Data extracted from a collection

BEGIN

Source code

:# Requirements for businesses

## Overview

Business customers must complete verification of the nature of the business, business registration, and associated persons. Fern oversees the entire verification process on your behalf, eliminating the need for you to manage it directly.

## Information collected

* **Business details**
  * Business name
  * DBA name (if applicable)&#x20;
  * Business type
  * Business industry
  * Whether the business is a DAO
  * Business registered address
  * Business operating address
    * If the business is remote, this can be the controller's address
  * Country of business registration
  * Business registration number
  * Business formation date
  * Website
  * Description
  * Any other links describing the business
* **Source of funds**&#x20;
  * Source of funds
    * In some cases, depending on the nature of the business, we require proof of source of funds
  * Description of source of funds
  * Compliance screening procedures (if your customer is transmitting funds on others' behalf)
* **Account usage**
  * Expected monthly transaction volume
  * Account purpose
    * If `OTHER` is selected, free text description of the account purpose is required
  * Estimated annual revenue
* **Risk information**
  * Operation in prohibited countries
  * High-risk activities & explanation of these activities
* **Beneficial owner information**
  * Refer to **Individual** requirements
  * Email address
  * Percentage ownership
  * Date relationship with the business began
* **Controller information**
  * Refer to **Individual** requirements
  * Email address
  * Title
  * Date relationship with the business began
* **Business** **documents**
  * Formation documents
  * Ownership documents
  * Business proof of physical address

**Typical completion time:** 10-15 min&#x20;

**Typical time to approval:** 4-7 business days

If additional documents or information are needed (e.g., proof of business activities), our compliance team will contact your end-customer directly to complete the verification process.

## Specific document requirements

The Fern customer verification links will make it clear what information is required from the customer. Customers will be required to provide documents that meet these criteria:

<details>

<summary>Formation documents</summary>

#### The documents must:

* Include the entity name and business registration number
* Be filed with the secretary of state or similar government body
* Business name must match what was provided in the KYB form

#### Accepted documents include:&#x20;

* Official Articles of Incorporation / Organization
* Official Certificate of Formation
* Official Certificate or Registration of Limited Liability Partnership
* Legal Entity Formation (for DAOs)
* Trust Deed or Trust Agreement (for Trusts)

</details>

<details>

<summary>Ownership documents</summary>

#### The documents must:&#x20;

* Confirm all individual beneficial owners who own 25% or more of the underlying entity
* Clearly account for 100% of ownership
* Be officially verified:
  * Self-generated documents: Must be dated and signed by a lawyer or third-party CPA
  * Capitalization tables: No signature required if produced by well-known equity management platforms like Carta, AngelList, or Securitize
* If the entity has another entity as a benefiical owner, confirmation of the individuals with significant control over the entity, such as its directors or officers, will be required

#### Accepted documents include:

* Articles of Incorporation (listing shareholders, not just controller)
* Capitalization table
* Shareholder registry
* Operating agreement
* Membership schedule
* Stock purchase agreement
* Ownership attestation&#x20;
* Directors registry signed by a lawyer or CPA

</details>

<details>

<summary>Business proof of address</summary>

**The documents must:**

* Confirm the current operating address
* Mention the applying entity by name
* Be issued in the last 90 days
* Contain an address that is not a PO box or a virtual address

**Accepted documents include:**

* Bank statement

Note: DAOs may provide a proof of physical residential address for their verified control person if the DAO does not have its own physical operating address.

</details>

END

# Task statement:
Down to the last line, reproduce the entries above precisely.

# Solution to this exercise:
Source code

:# Requirements for businesses

## Overview

Business customers must complete verification of the nature of the business, business registration, and associated persons. Fern oversees the entire verification process on your behalf, eliminating the need for you to manage it directly.

## Information collected

* **Business details**
  * Business name
  * DBA name (if applicable)&#x20;
  * Business type
  * Business industry
  * Whether the business is a DAO
  * Business registered address
  * Business operating address
    * If the business is remote, this can be the controller's address
  * Country of business registration
  * Business registration number
  * Business formation date
  * Website
  * Description
  * Any other links describing the business
* **Source of funds**&#x20;
  * Source of funds
    * In some cases, depending on the nature of the business, we require proof of source of funds
  * Description of source of funds
  * Compliance screening procedures (if your customer is transmitting funds on others' behalf)
* **Account usage**
  * Expected monthly transaction volume
  * Account purpose
    * If `OTHER` is selected, free text description of the account purpose is required
  * Estimated annual revenue
* **Risk information**
  * Operation in prohibited countries
  * High-risk activities & explanation of these activities
* **Beneficial owner information**
  * Refer to **Individual** requirements
  * Email address
  * Percentage ownership
  * Date relationship with the business began
* **Controller information**
  * Refer to **Individual** requirements
  * Email address
  * Title
  * Date relationship with the business began
* **Business** **documents**
  * Formation documents
  * Ownership documents
  * Business proof of physical address

**Typical completion time:** 10-15 min&#x20;

**Typical time to approval:** 4-7 business days

If additional documents or information are needed (e.g., proof of business activities), our compliance team will contact your end-customer directly to complete the verification process.

## Specific document requirements

The Fern customer verification links will make it clear what information is required from the customer. Customers will be required to provide documents that meet these criteria:

<details>

<summary>Formation documents</summary>

#### The documents must:

* Include the entity name and business registration number
* Be filed with the secretary of state or similar government body
* Business name must match what was provided in the KYB form

#### Accepted documents include:&#x20;

* Official Articles of Incorporation / Organization
* Official Certificate of Formation
* Official Certificate or Registration of Limited Liability Partnership
* Legal Entity Formation (for DAOs)
* Trust Deed or Trust Agreement (for Trusts)

</details>

<details>

<summary>Ownership documents</summary>

#### The documents must:&#x20;

* Confirm all individual beneficial owners who own 25% or more of the underlying entity
* Clearly account for 100% of ownership
* Be officially verified:
  * Self-generated documents: Must be dated and signed by a lawyer or third-party CPA
  * Capitalization tables: No signature required if produced by well-known equity management platforms like Carta, AngelList, or Securitize
* If the entity has another entity as a benefiical owner, confirmation of the individuals with significant control over the entity, such as its directors or officers, will be required

#### Accepted documents include:

* Articles of Incorporation (listing shareholders, not just controller)
* Capitalization table
* Shareholder registry
* Operating agreement
* Membership schedule
* Stock purchase agreement
* Ownership attestation&#x20;
* Directors registry signed by a lawyer or CPA

</details>

<details>

<summary>Business proof of address</summary>

**The documents must:**

* Confirm the current operating address
* Mention the applying entity by name
* Be issued in the last 90 days
* Contain an address that is not a PO box or a virtual address

**Accepted documents include:**

* Bank statement

Note: DAOs may provide a proof of physical residential address for their verified control person if the DAO does not have its own physical operating address.

</details>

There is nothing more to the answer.